-------- Study material --------
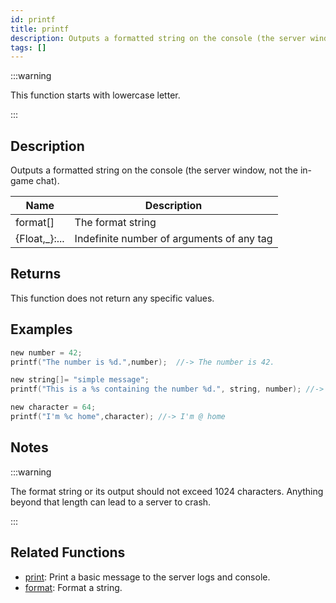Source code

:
```yaml
---
id: printf
title: printf
description: Outputs a formatted string on the console (the server window, not the in-game chat).
tags: []
---
```


:::warning

This function starts with lowercase letter.

:::

## Description

Outputs a formatted string on the console (the server window, not the in-game chat).


| Name | Description |
|------|-------------|
|format[] | The format string|
|{Float,_}:... | Indefinite number of arguments of any tag|


## Returns

This function does not return any specific values.


## Examples


```c
new number = 42;
printf("The number is %d.",number);  //-> The number is 42.

new string[]= "simple message";
printf("This is a %s containing the number %d.", string, number); //-> This is a simple message containing the number 42.

new character = 64;
printf("I'm %c home",character); //-> I'm @ home
```


## Notes

:::warning

The format string or its output should not exceed 1024 characters. Anything beyond that length can lead to a server to crash.

:::


## Related Functions


-  [print](../functions/print): Print a basic message to the server logs and console.
-  [format](../functions/format): Format a string.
--------
Across the listing, count the lines that contain "game". Nothing but the number should be returned.

• **Answer box**
2